Canadian mortgage companies remain incurious about various technological innovations and their productivity may be suffering as a result

Industry still resistant to tech innovations

Canadian mortgage companies remain incurious about various technological innovations and their productivity may be suffering as a result.

John van Oosterhout is the director of partnerships at Value Connect, an appraisals company, and he says that systems integration should be a priority throughout the industry, but that it isn’t. Value Connect, for example, uses an application programming interface (API) to create a bridge between disparate systems.

“Standard in the industry now for a mortgage broker or agent is they key something into whatever application they’re using, and then key it in again into another system, but the technology exists to create a much simpler solution,” said van Oosterhout. “We have a one-click appraisal ordering button that we put on the CRM, and the appraisal gets ordered instead of having to re-enter information. It saves a ton of time and the customer gets updates throughout.

“Once you build those APIs, the systems start talking to each other and you can build in automation, machine learning and all kinds of other great things, but the two systems need to link first.”

However, adoption is the greatest roadblock that presently exists, added van Oosterhout.

“Canadians, overall, are quick adopters for technology, but that hasn’t kept pace in the business space because, for a long time, what we’ve had has worked and there’s no motivation to change, but consumers are expecting more,” he continued. “They want things done faster, cheaper, and they want more information. There are things to enhance client experience, broker and agent experience, and lender experience.”

One company that has made inroads on that front—and, in the process, simplified notoriously fastidious private lending guidelines—is My Broker Bee Inc., an online marketplace that matches brokers with private lenders according to information included in the borrower’s application—which means, conceivably, 20 lenders could be a match—at which point the broker chooses the right fit.

“It all goes through a proprietary decision tree that auto finds the lending options based on the application submitted and conditionally commits the application instantly,” said Dennis Marek, My Broker Bee’s president and COO. “When we onboard a private lender, we take on their lending matrix and their lending requirements to a very specific level—whether it’s credit requirements, postal codes, borrowers’ financial worthiness requirements, or property type, because not all lenders facilitate a mortgage on the same criteria.

“We get very, very granular, and what that does is give the agent or broker the ability to find lending options that are specific only to that application.”

All the different fees and borrowing costs per lender are revealed up front, and so is the fee My Broker Bee collects from borrowers. While the platform appears to be a sign of the industry’s future, it is also far ahead of its time.
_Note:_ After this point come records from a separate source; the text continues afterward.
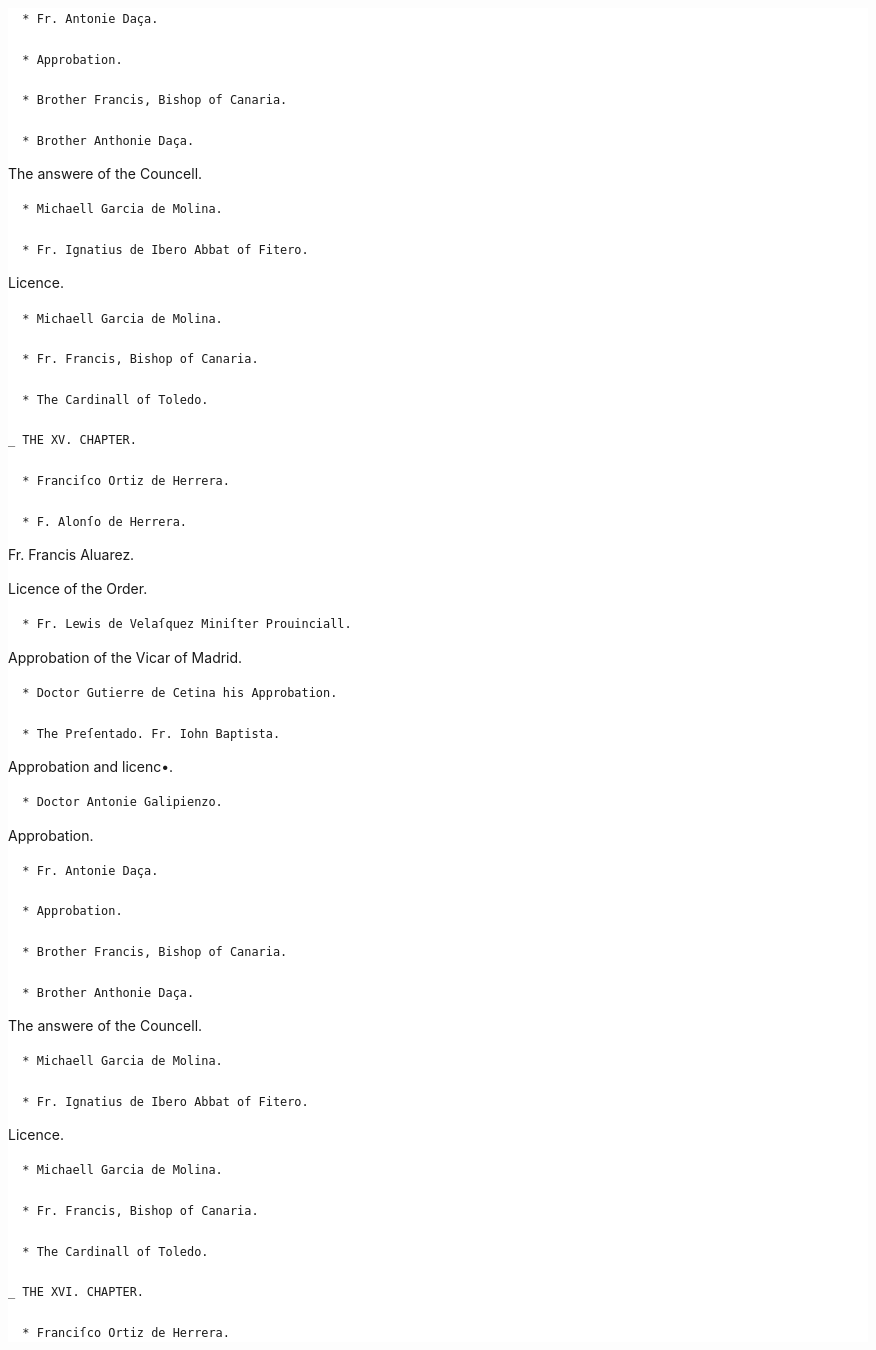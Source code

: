       * Fr. Antonie Daça.

      * Approbation.

      * Brother Francis, Bishop of Canaria.

      * Brother Anthonie Daça.
The answere of the Councell.

      * Michaell Garcia de Molina.

      * Fr. Ignatius de Ibero Abbat of Fitero.
Licence.

      * Michaell Garcia de Molina.

      * Fr. Francis, Bishop of Canaria.

      * The Cardinall of Toledo.

    _ THE XV. CHAPTER.

      * Franciſco Ortiz de Herrera.

      * F. Alonſo de Herrera.
Fr. Francis Aluarez.

Licence of the Order.

      * Fr. Lewis de Velaſquez Miniſter Prouinciall.
Approbation of the Vicar of Madrid.

      * Doctor Gutierre de Cetina his Approbation.

      * The Preſentado. Fr. Iohn Baptista.
Approbation and licenc•.

      * Doctor Antonie Galipienzo.
Approbation.

      * Fr. Antonie Daça.

      * Approbation.

      * Brother Francis, Bishop of Canaria.

      * Brother Anthonie Daça.
The answere of the Councell.

      * Michaell Garcia de Molina.

      * Fr. Ignatius de Ibero Abbat of Fitero.
Licence.

      * Michaell Garcia de Molina.

      * Fr. Francis, Bishop of Canaria.

      * The Cardinall of Toledo.

    _ THE XVI. CHAPTER.

      * Franciſco Ortiz de Herrera.
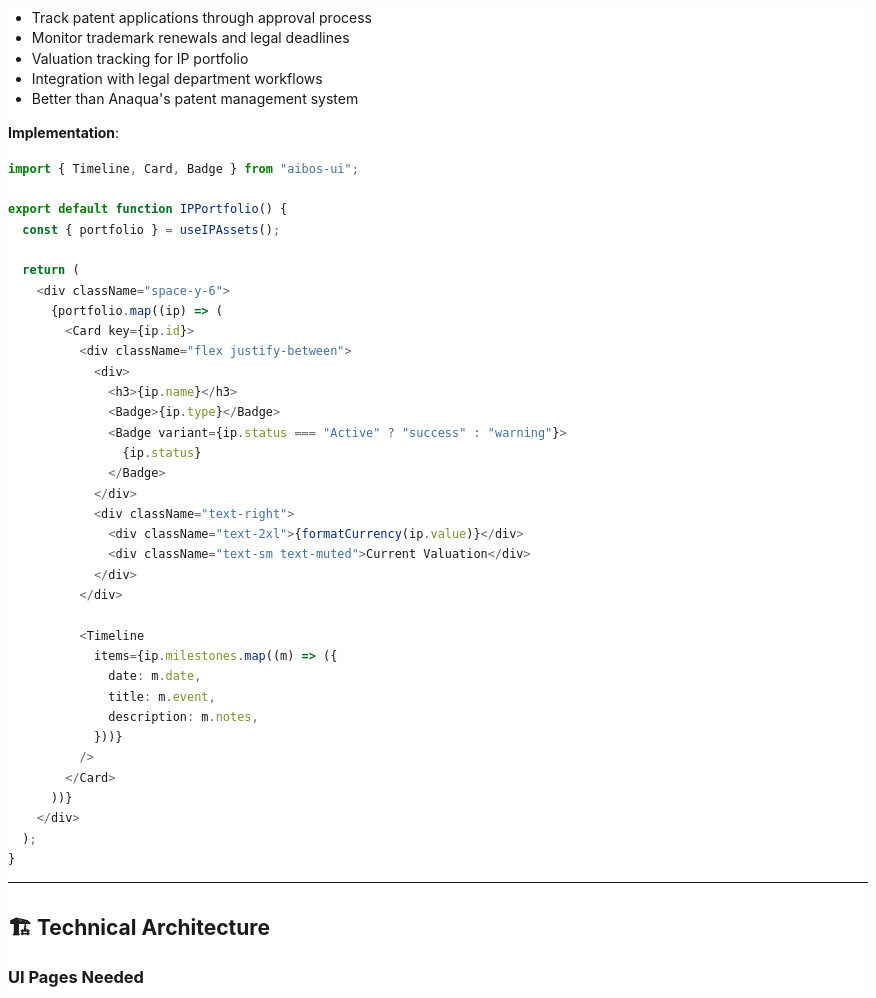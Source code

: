 - Track patent applications through approval process
- Monitor trademark renewals and legal deadlines
- Valuation tracking for IP portfolio
- Integration with legal department workflows
- Better than Anaqua's patent management system

**Implementation**:

```typescript
import { Timeline, Card, Badge } from "aibos-ui";

export default function IPPortfolio() {
  const { portfolio } = useIPAssets();

  return (
    <div className="space-y-6">
      {portfolio.map((ip) => (
        <Card key={ip.id}>
          <div className="flex justify-between">
            <div>
              <h3>{ip.name}</h3>
              <Badge>{ip.type}</Badge>
              <Badge variant={ip.status === "Active" ? "success" : "warning"}>
                {ip.status}
              </Badge>
            </div>
            <div className="text-right">
              <div className="text-2xl">{formatCurrency(ip.value)}</div>
              <div className="text-sm text-muted">Current Valuation</div>
            </div>
          </div>

          <Timeline
            items={ip.milestones.map((m) => ({
              date: m.date,
              title: m.event,
              description: m.notes,
            }))}
          />
        </Card>
      ))}
    </div>
  );
}
```

---

## 🏗️ Technical Architecture

### UI Pages Needed
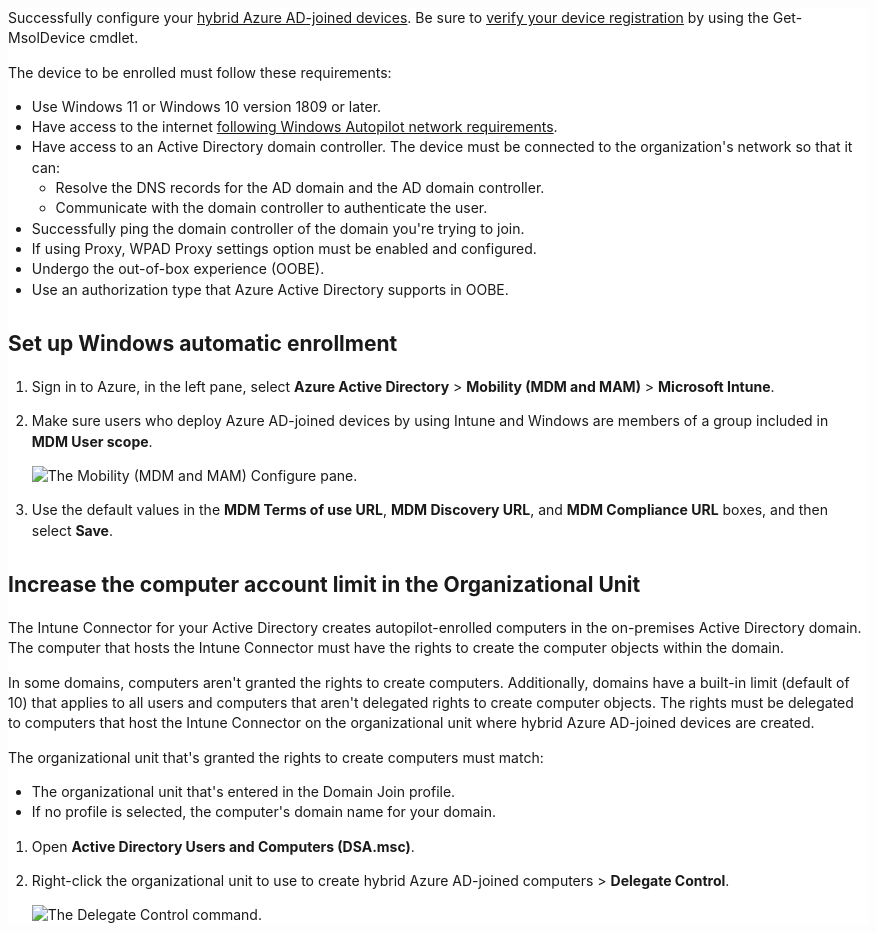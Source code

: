 Successfully configure your [hybrid Azure AD-joined devices](/azure/active-directory/devices/hybrid-azuread-join-plan). Be sure to [verify your device registration](/azure/active-directory/devices/hybrid-azuread-join-managed-domains#verify-the-registration) by using the Get-MsolDevice cmdlet.

The device to be enrolled must follow these requirements:

- Use Windows 11 or Windows 10 version 1809 or later.
- Have access to the internet [following Windows Autopilot network requirements](./networking-requirements.md).
- Have access to an Active Directory domain controller. The device must be connected to the organization's network so that it can:
  - Resolve the DNS records for the AD domain and the AD domain controller.
  - Communicate with the domain controller to authenticate the user.
- Successfully ping the domain controller of the domain you're trying to join.
- If using Proxy, WPAD Proxy settings option must be enabled and configured.
- Undergo the out-of-box experience (OOBE).
- Use an authorization type that Azure Active Directory supports in OOBE.

## Set up Windows automatic enrollment

1. Sign in to Azure, in the left pane, select **Azure Active Directory** > **Mobility (MDM and MAM)** > **Microsoft Intune**.

2. Make sure users who deploy Azure AD-joined devices by using Intune and Windows are members of a group included in **MDM User scope**.

    ![The Mobility (MDM and MAM) Configure pane.](./media/windows-autopilot-hybrid/auto-enroll-scope.png)

3. Use the default values in the **MDM Terms of use URL**, **MDM Discovery URL**, and **MDM Compliance URL** boxes, and then select **Save**.

## Increase the computer account limit in the Organizational Unit

The Intune Connector for your Active Directory creates autopilot-enrolled computers in the on-premises Active Directory domain. The computer that hosts the Intune Connector must have the rights to create the computer objects within the domain. 

In some domains, computers aren't granted the rights to create computers. Additionally, domains have a built-in limit (default of 10) that applies to all users and computers that aren't delegated rights to create computer objects. The rights must be delegated to computers that host the Intune Connector on the organizational unit where hybrid Azure AD-joined devices are created.

The organizational unit that's granted the rights to create computers must match:
- The organizational unit that's entered in the Domain Join profile.
- If no profile is selected, the computer's domain name for your domain.

1. Open **Active Directory Users and Computers (DSA.msc)**.

2. Right-click the organizational unit to use to create hybrid Azure AD-joined computers > **Delegate Control**.

    ![The Delegate Control command.](./media/windows-autopilot-hybrid/delegate-control.png)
“Part of the challenge in our industry today is there’s a lot of information out there and it’s all disconnected,” said Marek. “Unless the machine learning engine has access to all of that information, it won’t know how to use it. We have the capacity and knowledge, and we’re slowly gaining ground on private lending transaction history, but it would be too early to release the hounds on machine learning at this point. But we definitely will in the future.”